At a bond rally at Benedict’s Heidelberg Club, Mulqueen talked about his experiences fighting with the 2nd Marine Division on Guadalcanal and Tarawa. He noted the tremendous cost of fighting the war. At the U.S. Marine rest camps, he said, no rallies were necessary. The Marines gladly bought their share of war bonds. “The boys at the front are tired — damned tired — we all have to buy bonds to get them home as soon as possible,” he said.

McKagan described being shot down from the ball turret of his B-17 “Hellzapoppin” bomber, and how German civilians beat him after he parachuted to safety. McKagan suffered severe shoulder wounds from anti-aircraft fire. The Gestapo held him for two days and refused to provide medical treatment. He later underwent surgery, but German doctors withheld anesthetic. On Christmas Eve 1943, he was told he would be shot dead the next day for being a saboteur. Instead, he was moved to another POW camp. He was liberated by the Russians in September 1944.

“When I landed on German soil with my right shoulder joint knocked out as a result of flak, the younger German civilians in the vicinity immediately jumped on me and beat me up,” McKagan said. “The civilians that were too old for that sort of thing spit in my face.”

Mulqueen and McKagan appeared at American Hydraulics Inc., The Vollrath Company, Associated Seed Growers, Curt G. Joa Inc., Phoenix Chair Company, Garton Toy Company, Kingsbury Breweries Company, Armour Leather Company, Sheboygan North High School and Sheboygan Central High School.

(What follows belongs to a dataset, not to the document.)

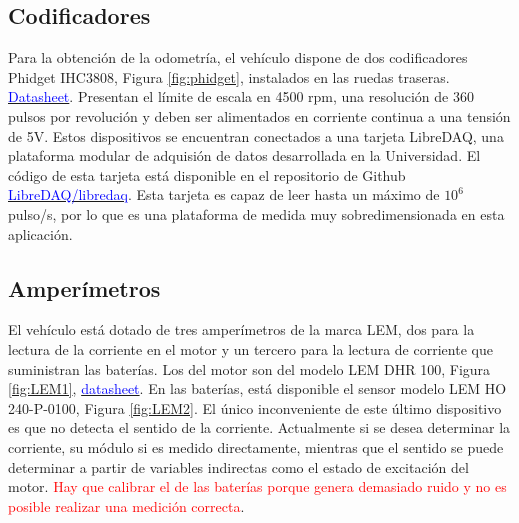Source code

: \subsection{Codificadores}\label{Subsec:Codificadores}
Para la obtención de la odometría, el vehículo dispone de dos codificadores Phidget IHC3808, Figura \ref{fig:phidget}, instalados en las ruedas traseras. \href{https://github.com/ual-arm/ual-ecar-docs/blob/master/Datasheet/Encoder-Phidget-IHC3808.pdf}{\textcolor{blue}{Datasheet}}. Presentan el límite de escala en 4500 rpm, una resolución de 360 pulsos por revolución y deben ser alimentados en corriente continua a una tensión de 5V. Estos dispositivos se encuentran conectados a una tarjeta LibreDAQ, una plataforma modular de adquisión de datos desarrollada en la Universidad\cite{blanco2015LibreDaq}. El código de esta tarjeta está disponible en el repositorio de Github \href{https://github.com/LibreDAQ/libredaq}{\textcolor{blue}{LibreDAQ/libredaq}}. Esta tarjeta es capaz de leer hasta un máximo de $10^{6}$ pulso/s, por lo que es una plataforma de medida muy sobredimensionada en esta aplicación.

\subsection{Amperímetros}
El vehículo está dotado de tres amperímetros de la marca LEM, dos para la lectura de la corriente en el motor y un tercero para la lectura de corriente que suministran las baterías. Los del motor son del modelo LEM DHR 100, Figura \ref{fig:LEM1}, \href{https://github.com/ual-arm/ual-ecar-docs/blob/master/Datasheet/LEM_DHR_100.pdf}{\textcolor{blue}{datasheet}}. En las baterías, está disponible el sensor modelo LEM HO 240-P-0100, Figura \ref{fig:LEM2}. El único inconveniente de este último dispositivo es que no detecta el sentido de la corriente. Actualmente si se desea determinar la corriente, su módulo si es medido directamente, mientras que el sentido se puede determinar a partir de variables indirectas como el estado de excitación del motor. \textcolor{red}{Hay que calibrar el de las baterías porque genera demasiado ruido y no es posible realizar una medición correcta}.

At the high school rallies, “they were enthusiastically received, as both of the heroes were quite recently high school students,” The Sheboygan Press reported. McKagan attended Rufus King High School in Milwaukee. Mulqueen was a graduate of Pio Nono High School in St. Francis. Mulqueen was too young to enlist and needed written permission from his parents to join the U.S. Marine Corps.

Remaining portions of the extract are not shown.